[PATCH 11/16] drm/amdkfd: Simplify event ID and signal slot management

oded.gabbay@xxxxxxxxx (Oded Gabbay) · Wed, 25 Oct 2017 13:42:32 +0300



On Sat, Oct 21, 2017 at 3:23 AM, Felix Kuehling <Felix.Kuehling at amd.com> wrote:
> Signal slots are identical to event IDs.
>
> Replace the used_slot_bitmap and events hash table with an IDR to
> allocate and lookup event IDs and signal slots more efficiently.
>
> Signed-off-by: Felix Kuehling <Felix.Kuehling at amd.com>
> ---
>  drivers/gpu/drm/amd/amdkfd/kfd_events.c | 230 ++++++++++----------------------
>  drivers/gpu/drm/amd/amdkfd/kfd_events.h |  14 +-
>  drivers/gpu/drm/amd/amdkfd/kfd_priv.h   |   6 +-
>  3 files changed, 80 insertions(+), 170 deletions(-)
>
> diff --git a/drivers/gpu/drm/amd/amdkfd/kfd_events.c b/drivers/gpu/drm/amd/amdkfd/kfd_events.c
> index f800e48..cddd4b9 100644
> --- a/drivers/gpu/drm/amd/amdkfd/kfd_events.c
> +++ b/drivers/gpu/drm/amd/amdkfd/kfd_events.c
> @@ -41,24 +41,16 @@ struct kfd_event_waiter {
>         bool activated;          /* Becomes true when event is signaled */
>  };
>
> -#define SLOTS_PER_PAGE KFD_SIGNAL_EVENT_LIMIT
> -#define SLOT_BITMAP_LONGS BITS_TO_LONGS(SLOTS_PER_PAGE)
> -
>  /*
> - * Over-complicated pooled allocator for event notification slots.
> - *
>   * Each signal event needs a 64-bit signal slot where the signaler will write
> - * a 1 before sending an interrupt.l (This is needed because some interrupts
> + * a 1 before sending an interrupt. (This is needed because some interrupts
>   * do not contain enough spare data bits to identify an event.)

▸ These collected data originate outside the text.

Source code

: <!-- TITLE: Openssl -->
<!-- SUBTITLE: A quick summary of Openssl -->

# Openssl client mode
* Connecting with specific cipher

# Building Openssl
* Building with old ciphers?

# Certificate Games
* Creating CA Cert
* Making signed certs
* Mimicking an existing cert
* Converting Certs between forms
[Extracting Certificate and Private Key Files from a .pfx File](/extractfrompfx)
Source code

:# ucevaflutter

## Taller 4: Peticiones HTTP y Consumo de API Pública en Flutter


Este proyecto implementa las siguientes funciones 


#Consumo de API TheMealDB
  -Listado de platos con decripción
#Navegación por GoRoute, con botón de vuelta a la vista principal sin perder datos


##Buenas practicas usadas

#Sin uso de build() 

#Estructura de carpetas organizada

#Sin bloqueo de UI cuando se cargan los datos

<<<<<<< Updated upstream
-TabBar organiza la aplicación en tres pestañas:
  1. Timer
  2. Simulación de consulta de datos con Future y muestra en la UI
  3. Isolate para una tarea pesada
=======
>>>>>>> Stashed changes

> - * We get whole pages from vmalloc and map them to the process VA.
> - * Individual signal events are then allocated a slot in a page.

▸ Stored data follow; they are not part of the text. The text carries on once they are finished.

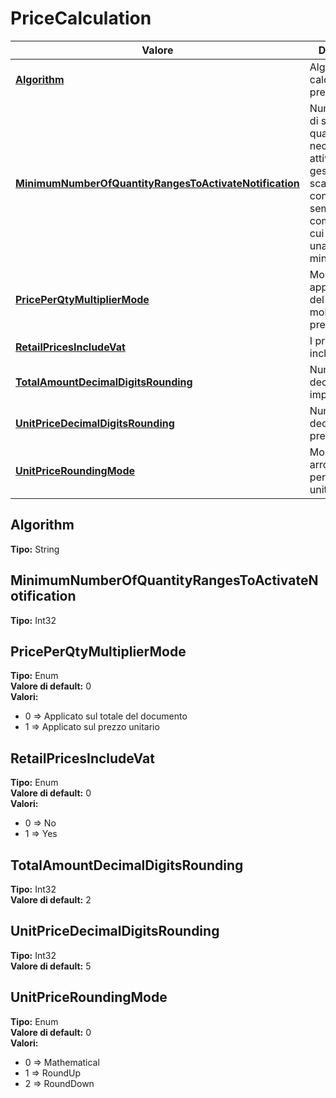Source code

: # PriceCalculation
| Valore| Descrizione |
| --- | --- |
| **[Algorithm](#algorithm)** | Algoritmo per il calcolo dei prezzi |
| **[MinimumNumberOfQuantityRangesToActivateNotification](#minimumnumberofquantityrangestoactivatenotification)** | Numero minimo di scaglioni quantità necessari per attivare la gestione degli scaglioni (e non considerarli semplicemente come articoli di cui è richiesta una quantità minima) |
| **[PricePerQtyMultiplierMode](#priceperqtymultipliermode)** | Modalità di applicazione del moltiplicatore prezzi |
| **[RetailPricesIncludeVat](#retailpricesincludevat)** | I prezzi retail includono l'IVA |
| **[TotalAmountDecimalDigitsRounding](#totalamountdecimaldigitsrounding)** | Numero di cifre decimali negli importi totali |
| **[UnitPriceDecimalDigitsRounding](#unitpricedecimaldigitsrounding)** | Numero di cifre decimali nei prezzi unitari |
| **[UnitPriceRoundingMode](#unitpriceroundingmode)** | Modalità di arrotondamento per i prezzi unitaru |

Algorithm 
-----
**Tipo:** String	 

MinimumNumberOfQuantityRangesToActivateNotification 
-----
**Tipo:** Int32	 

PricePerQtyMultiplierMode 
-----
**Tipo:** Enum	 
**Valore di default:** 0	 
**Valori:**
* 0 => Applicato sul totale del documento
* 1 => Applicato sul prezzo unitario

RetailPricesIncludeVat 
-----
**Tipo:** Enum	 
**Valore di default:** 0	 
**Valori:**
* 0 => No
* 1 => Yes

TotalAmountDecimalDigitsRounding 
-----
**Tipo:** Int32	 
**Valore di default:** 2	 

UnitPriceDecimalDigitsRounding 
-----
**Tipo:** Int32	 
**Valore di default:** 5	 

UnitPriceRoundingMode 
-----
**Tipo:** Enum	 
**Valore di default:** 0	 
**Valori:**
* 0 => Mathematical
* 1 => RoundUp
* 2 => RoundDown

> + * We get whole pages and map them to the process VA.
> + * Individual signal events use their event_id as slot index.
>   */
> -
>  struct kfd_signal_page {
>         uint64_t *kernel_address;
>         uint64_t __user *user_address;
> -       unsigned int free_slots;
> -       unsigned long used_slot_bitmap[SLOT_BITMAP_LONGS];
>  };
>
>  /*
> @@ -73,34 +65,6 @@ static uint64_t *page_slots(struct kfd_signal_page *page)
>         return page->kernel_address;
>  }
>
> -static bool allocate_free_slot(struct kfd_process *process,
> -                              unsigned int *out_slot_index)
> -{
> -       struct kfd_signal_page *page = process->signal_page;
> -       unsigned int slot;
> -
> -       if (!page || page->free_slots == 0) {
> -               pr_debug("No free event signal slots were found for process %p\n",
> -                        process);
> -
> -               return false;
> -       }
> -
> -       slot = find_first_zero_bit(page->used_slot_bitmap, SLOTS_PER_PAGE);
> -
> -       __set_bit(slot, page->used_slot_bitmap);
> -       page->free_slots--;
> -
> -       page_slots(page)[slot] = UNSIGNALED_EVENT_SLOT;
> -
> -       *out_slot_index = slot;
> -
> -       pr_debug("Allocated event signal slot in page %p, slot %d\n",
> -                page, slot);
> -
> -       return true;
> -}
> -
>  static struct kfd_signal_page *allocate_signal_page(struct kfd_process *p)
>  {
>         void *backing_store;
> @@ -110,8 +74,6 @@ static struct kfd_signal_page *allocate_signal_page(struct kfd_process *p)
>         if (!page)
>                 return NULL;
>
> -       page->free_slots = SLOTS_PER_PAGE;
> -
>         backing_store = (void *) __get_free_pages(GFP_KERNEL,
>                                         get_order(KFD_SIGNAL_EVENT_LIMIT * 8));
>         if (!backing_store)
> @@ -132,28 +94,26 @@ static struct kfd_signal_page *allocate_signal_page(struct kfd_process *p)
>         return NULL;
>  }
>
> -static bool allocate_event_notification_slot(struct kfd_process *p,
> -                                            unsigned int *signal_slot_index)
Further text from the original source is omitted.